→ **Data in this exercise**
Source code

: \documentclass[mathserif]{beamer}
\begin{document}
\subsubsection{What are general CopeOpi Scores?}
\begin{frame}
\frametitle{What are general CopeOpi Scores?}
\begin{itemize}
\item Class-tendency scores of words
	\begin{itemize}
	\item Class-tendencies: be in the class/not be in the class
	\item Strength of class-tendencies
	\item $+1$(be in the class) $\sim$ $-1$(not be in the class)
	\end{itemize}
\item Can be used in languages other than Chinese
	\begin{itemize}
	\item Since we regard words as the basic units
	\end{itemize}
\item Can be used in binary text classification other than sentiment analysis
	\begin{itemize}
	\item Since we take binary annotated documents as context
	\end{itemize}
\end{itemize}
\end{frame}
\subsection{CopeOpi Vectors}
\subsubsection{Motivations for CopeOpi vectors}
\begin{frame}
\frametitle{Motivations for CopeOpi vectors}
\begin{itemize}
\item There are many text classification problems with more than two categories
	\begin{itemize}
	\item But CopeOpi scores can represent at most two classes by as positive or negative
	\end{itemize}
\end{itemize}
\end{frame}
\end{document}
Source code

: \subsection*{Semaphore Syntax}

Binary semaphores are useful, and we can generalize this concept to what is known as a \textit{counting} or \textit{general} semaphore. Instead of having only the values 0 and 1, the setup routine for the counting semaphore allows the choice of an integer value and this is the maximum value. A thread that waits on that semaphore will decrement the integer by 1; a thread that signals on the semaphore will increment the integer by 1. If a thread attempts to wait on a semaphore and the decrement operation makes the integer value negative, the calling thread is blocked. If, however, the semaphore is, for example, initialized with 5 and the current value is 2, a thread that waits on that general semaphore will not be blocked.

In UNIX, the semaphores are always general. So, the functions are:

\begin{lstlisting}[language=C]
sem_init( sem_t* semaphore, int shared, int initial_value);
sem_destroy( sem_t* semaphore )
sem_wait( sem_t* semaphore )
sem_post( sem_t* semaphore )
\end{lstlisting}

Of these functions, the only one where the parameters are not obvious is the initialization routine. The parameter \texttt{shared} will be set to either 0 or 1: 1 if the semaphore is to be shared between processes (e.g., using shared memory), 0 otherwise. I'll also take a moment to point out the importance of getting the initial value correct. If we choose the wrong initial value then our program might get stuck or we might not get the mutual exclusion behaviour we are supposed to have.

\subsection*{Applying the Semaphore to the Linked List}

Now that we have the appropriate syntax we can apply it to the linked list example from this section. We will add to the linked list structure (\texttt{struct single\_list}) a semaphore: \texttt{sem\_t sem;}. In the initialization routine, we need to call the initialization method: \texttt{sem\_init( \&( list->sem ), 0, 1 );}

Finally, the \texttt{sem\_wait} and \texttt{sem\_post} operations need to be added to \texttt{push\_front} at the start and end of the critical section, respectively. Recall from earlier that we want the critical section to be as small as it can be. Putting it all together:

→ **Goal of the exercise**
After reading the data above, return it verbatim in full.

→ **Task result**
Source code

: \documentclass[mathserif]{beamer}
\begin{document}
\subsubsection{What are general CopeOpi Scores?}
\begin{frame}
\frametitle{What are general CopeOpi Scores?}
\begin{itemize}
\item Class-tendency scores of words
	\begin{itemize}
	\item Class-tendencies: be in the class/not be in the class
	\item Strength of class-tendencies
	\item $+1$(be in the class) $\sim$ $-1$(not be in the class)
	\end{itemize}
\item Can be used in languages other than Chinese
	\begin{itemize}
	\item Since we regard words as the basic units
	\end{itemize}
\item Can be used in binary text classification other than sentiment analysis
	\begin{itemize}
	\item Since we take binary annotated documents as context
	\end{itemize}
\end{itemize}
\end{frame}
\subsection{CopeOpi Vectors}
\subsubsection{Motivations for CopeOpi vectors}
\begin{frame}
\frametitle{Motivations for CopeOpi vectors}
\begin{itemize}
\item There are many text classification problems with more than two categories
	\begin{itemize}
	\item But CopeOpi scores can represent at most two classes by as positive or negative
	\end{itemize}
\end{itemize}
\end{frame}
\end{document}
Source code

: \subsection*{Semaphore Syntax}

Binary semaphores are useful, and we can generalize this concept to what is known as a \textit{counting} or \textit{general} semaphore. Instead of having only the values 0 and 1, the setup routine for the counting semaphore allows the choice of an integer value and this is the maximum value. A thread that waits on that semaphore will decrement the integer by 1; a thread that signals on the semaphore will increment the integer by 1. If a thread attempts to wait on a semaphore and the decrement operation makes the integer value negative, the calling thread is blocked. If, however, the semaphore is, for example, initialized with 5 and the current value is 2, a thread that waits on that general semaphore will not be blocked.

In UNIX, the semaphores are always general. So, the functions are:

\begin{lstlisting}[language=C]
sem_init( sem_t* semaphore, int shared, int initial_value);
sem_destroy( sem_t* semaphore )
sem_wait( sem_t* semaphore )
sem_post( sem_t* semaphore )
\end{lstlisting}

Of these functions, the only one where the parameters are not obvious is the initialization routine. The parameter \texttt{shared} will be set to either 0 or 1: 1 if the semaphore is to be shared between processes (e.g., using shared memory), 0 otherwise. I'll also take a moment to point out the importance of getting the initial value correct. If we choose the wrong initial value then our program might get stuck or we might not get the mutual exclusion behaviour we are supposed to have.

\subsection*{Applying the Semaphore to the Linked List}

Now that we have the appropriate syntax we can apply it to the linked list example from this section. We will add to the linked list structure (\texttt{struct single\_list}) a semaphore: \texttt{sem\_t sem;}. In the initialization routine, we need to call the initialization method: \texttt{sem\_init( \&( list->sem ), 0, 1 );}

Finally, the \texttt{sem\_wait} and \texttt{sem\_post} operations need to be added to \texttt{push\_front} at the start and end of the critical section, respectively. Recall from earlier that we want the critical section to be as small as it can be. Putting it all together:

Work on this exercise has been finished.